Like all socialist systems, it starts well but ends badly. Remember Orwell's "Animal Farm"? Look at the US education system today and tell me it is “working wonderfully”. It is one of the most expensive in the world, while at the same time one of the least effective. Universal education is great. PUBLIC universal education? Not so much – and mostly BECAUSE it is a ‘socialist’ program. Open up a voucher system and let people choose the school, which will increase competition and lower costs.
Now - I don’t disagree with the underlying premise of your position. A pure capitalist freedom isn’t good either. Freedom is the best choice, tempered with a distant set of standards. I don’t have a problem with government mandating universal education, or even with it establishing some basic, simple standards. However, the pendulum has swung too far in the ‘socialist’ direction, and we are due for a correction. However, the people who benefit from the social system (government & unions) are responding as predicted to pullback, and would rather blow up the system than give up their power and money. Such is the end result of socialism, alas.
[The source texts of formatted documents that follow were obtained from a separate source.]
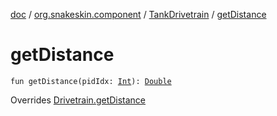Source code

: [doc](../../index.md) / [org.snakeskin.component](../index.md) / [TankDrivetrain](index.md) / [getDistance](./get-distance.md)

# getDistance

`fun getDistance(pidIdx: `[`Int`](https://kotlinlang.org/api/latest/jvm/stdlib/kotlin/-int/index.html)`): `[`Double`](https://kotlinlang.org/api/latest/jvm/stdlib/kotlin/-double/index.html)

Overrides [Drivetrain.getDistance](../-drivetrain/get-distance.md)

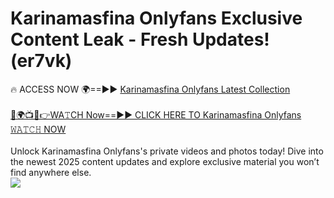 # Karinamasfina Onlyfans Exclusive Content Leak - Fresh Updates! (er7vk)

🔥 ACCESS NOW 🌍==►► <a href="https://tinyurl.com/kvy9nzfs" rel="nofollow">Karinamasfina Onlyfans Latest Collection</a>
<br><br>
[🔴🌍📺📱👉WA𝚃CH Now==►► CLICK HERE TO Karinamasfina Onlyfans 𝚆𝙰𝚃𝙲𝙷 NOW](https://tinyurl.com/kvy9nzfs)
<br><br>
Unlock Karinamasfina Onlyfans's private videos and photos today! Dive into the newest 2025 content updates and explore exclusive material you won’t find anywhere else.
<br>
<a href="https://tinyurl.com/kvy9nzfs" rel="nofollow" data-target="animated-image.originalLink"><img src="https://camo.githubusercontent.com/8a4f000d20f83aca3bf7ec5f350d767afa0574a8a352519fd8cfa583a6f93a33/68747470733a2f2f692e696d6775722e636f6d2f644a486b345a712e676966" data-canonical-src="https://i.imgur.com/dJHk4Zq.gif" style="max-width: 100%; display: inline-block;" data-target="animated-image.originalImage"></a>
<br>
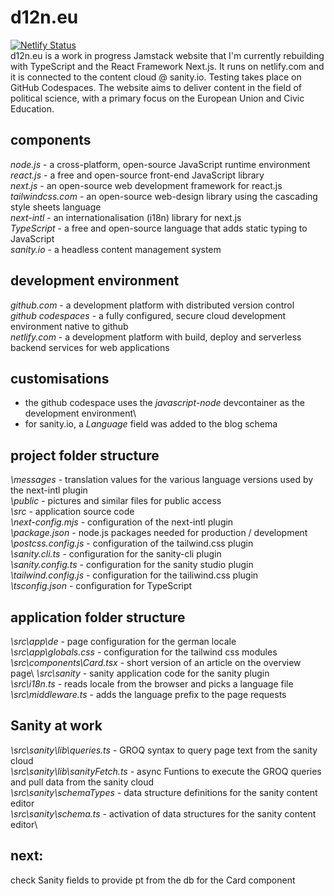 # d12n.eu
[![Netlify Status](https://api.netlify.com/api/v1/badges/1338164e-0721-4630-a175-64f6404f9016/deploy-status)](https://app.netlify.com/sites/d12n/deploys)\
d12n.eu is a work in progress Jamstack website that I'm currently rebuilding with TypeScript and the React Framework Next.js. It runs on netlify.com and it is connected to the content cloud @ sanity.io. Testing takes place on GitHub Codespaces.
The website aims to deliver content in the field of political science, with a primary focus on the European Union and Civic Education.
## components
*node.js* - a cross-platform, open-source JavaScript runtime environment\
*react.js* - a free and open-source front-end JavaScript library\
*next.js* - an open-source web development framework for react.js\
*tailwindcss.com* - an open-source web-design library using the cascading style sheets language\
*next-intl* - an internationalisation (i18n) library for next.js\
*TypeScript* - a free and open-source language that adds static typing to JavaScript\
*sanity.io* - a headless content management system
## development environment
*github.com* - a development platform with distributed version control\
*github codespaces* - a fully configured, secure cloud development environment native to github\
*netlify.com* - a development platform with build, deploy and serverless backend services for web applications
## customisations
- the github codespace uses the *javascript-node* devcontainer as the development environment\
- for sanity.io, a *Language* field was added to the blog schema
## project folder structure
*\messages* - translation values for the various language versions used by the next-intl plugin\
*\public* - pictures and similar files for public access\
*\src* - application source code\
*\next-config.mjs* - configuration of the next-intl plugin\
*\package.json* - node.js packages needed for production / development\
*\postcss.config.js* - configuration of the tailwind.css plugin\
*\sanity.cli.ts* - configuration for the sanity-cli plugin\
*\sanity.config.ts* - configuration for the sanity studio plugin\
*\tailwind.config.js* - configuration for the tailiwind.css plugin\
*\tsconfig.json* - configuration for TypeScript
## application folder structure
*\src\app\de* - page configuration for the german locale\
*\src\app\globals.css* - configuration for the tailwind css modules\
*\src\components\Card.tsx* - short version of an article on the overview page\ 
*\src\sanity* - sanity application code for the sanity plugin\
*\src\i18n.ts* - reads locale from the browser and picks a language file\
*\src\middleware.ts* - adds the language prefix to the page requests
## Sanity at work
*\src\sanity\lib\queries.ts* - GROQ syntax to query page text from the sanity cloud\
*\src\sanity\lib\sanityFetch.ts* - async Funtions to execute the GROQ queries and pull data from the sanity cloud\
*\src\sanity\schemaTypes* - data structure definitions for the sanity content editor\
*\src\sanity\schema.ts* - activation of data structures for the sanity content editor\
## next:
check Sanity fields to provide pt from the db for the Card component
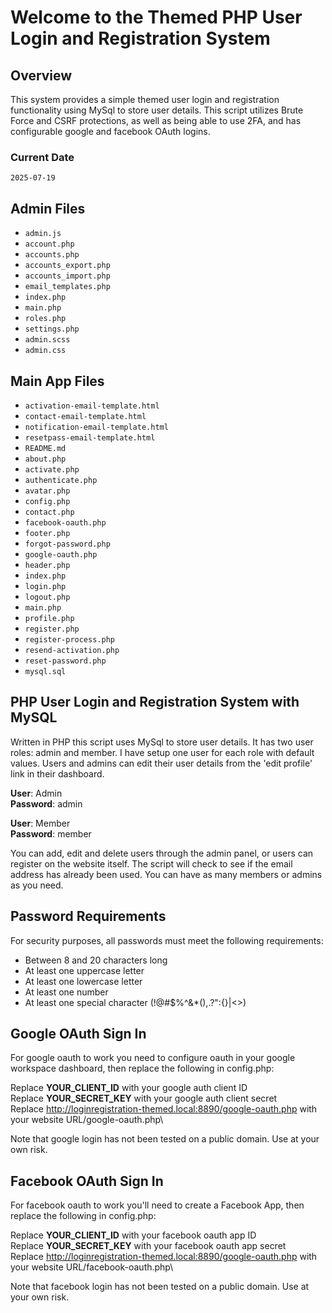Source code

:# Welcome to the Themed PHP User Login and Registration System
## Overview

This system provides a simple themed user login and registration functionality using MySql to store user details.
This script utilizes Brute Force and CSRF protections, as well as being able to use 2FA, and has configurable google and facebook
OAuth logins.

### Current Date
`2025-07-19`

## Admin Files
- `admin.js`
- `account.php`
- `accounts.php`
- `accounts_export.php`
- `accounts_import.php`
- `email_templates.php`
- `index.php`
- `main.php`
- `roles.php`
- `settings.php`
- `admin.scss`
- `admin.css`

## Main App Files
- `activation-email-template.html`
- `contact-email-template.html`
- `notification-email-template.html`
- `resetpass-email-template.html`
- `README.md`
- `about.php`
- `activate.php`
- `authenticate.php`
- `avatar.php`
- `config.php`
- `contact.php`
- `facebook-oauth.php`
- `footer.php`
- `forgot-password.php`
- `google-oauth.php`
- `header.php`
- `index.php`
- `login.php`
- `logout.php`
- `main.php`
- `profile.php`
- `register.php`
- `register-process.php`
- `resend-activation.php`
- `reset-password.php`
- `mysql.sql`

## PHP User Login and Registration System with MySQL

Written in PHP this script uses MySql to store user details. It has two user roles: admin and member.
I have setup one user for each role with default values. Users and admins can edit their user 
details from the 'edit profile' link in their dashboard.

**User**: Admin\
**Password**: admin

**User**: Member\
**Password**: member

You can add, edit and delete users through the admin panel, or users can register on the website itself.
The script will check to see if the email address has already been used. You can have as many members or admins as you need.

## Password Requirements
For security purposes, all passwords must meet the following requirements:
- Between 8 and 20 characters long
- At least one uppercase letter
- At least one lowercase letter
- At least one number
- At least one special character (!@#$%^&*(),.?":{}|<>)

## Google OAuth Sign In
For google oauth to work you need to configure oauth in your google workspace dashboard, then replace the following in config.php:

Replace **YOUR_CLIENT_ID** with your google auth client ID\
Replace **YOUR_SECRET_KEY** with your google auth client secret\
Replace http://loginregistration-themed.local:8890/google-oauth.php with your website URL/google-oauth.php\

Note that google login has not been tested on a public domain. Use at your own risk.

## Facebook OAuth Sign In
For facebook oauth to work you'll need to create a Facebook App, then replace the following in config.php:

Replace **YOUR_CLIENT_ID** with your facebook oauth app ID\
Replace **YOUR_SECRET_KEY** with your facebook oauth app secret\
Replace http://loginregistration-themed.local:8890/google-oauth.php with your website URL/facebook-oauth.php\

Note that facebook login has not been tested on a public domain. Use at your own risk.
The founding fathers had it right. It is best to leave such matters at the state level where the people have more control and there is more accountability. The federal government should serve as ONLY a place where people can go to redress grievances (abuses). Central systems are fine when they are distant, have little power, and serve as little more than a final authority to appeal to, or as a repository of advised (but not REQUIRED) standards. The ‘system’ should be about 5% centralized and 95% local. Right now the US is more like a ‘45% federal, 55% local’ government and it is coming apart at the seams.